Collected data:
◇ ◇ ◇ ◇ ◇

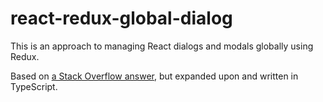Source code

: # react-redux-global-dialog

This is an approach to managing React dialogs and modals globally using Redux.

Based on [a Stack Overflow answer](https://stackoverflow.com/a/35641680/5171478), but expanded upon and written in TypeScript.
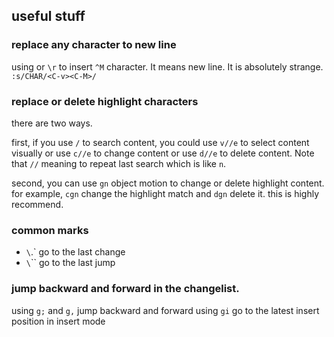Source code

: ## useful stuff

### replace any character to new line
using <C-v><C-M> or `\r` to insert `^M` character. It means new line. 
It is absolutely strange.
`:s/CHAR/<C-v><C-M>/`

### replace or delete highlight characters

there are two ways.

 first, if you use `/` to search content, you could use `v//e` to select content visually or use `c//e` to change content or use `d//e` to delete content. Note that `//` meaning to repeat last search which is like `n`.

second, you can use `gn` object motion to change or delete highlight content. for example, `cgn` change the highlight match and `dgn` delete it. this is highly recommend.

### common marks
* `\`.` go to the last change
* `\`\`` go to the last jump

### jump backward and forward in the changelist.
using `g;` and `g,` jump backward and forward
using `gi` go to the latest insert position in insert mode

◇ ◇ ◇ ◇ ◇

In the records, how many lines hold the word "last"? Answer with the number and no other words.

3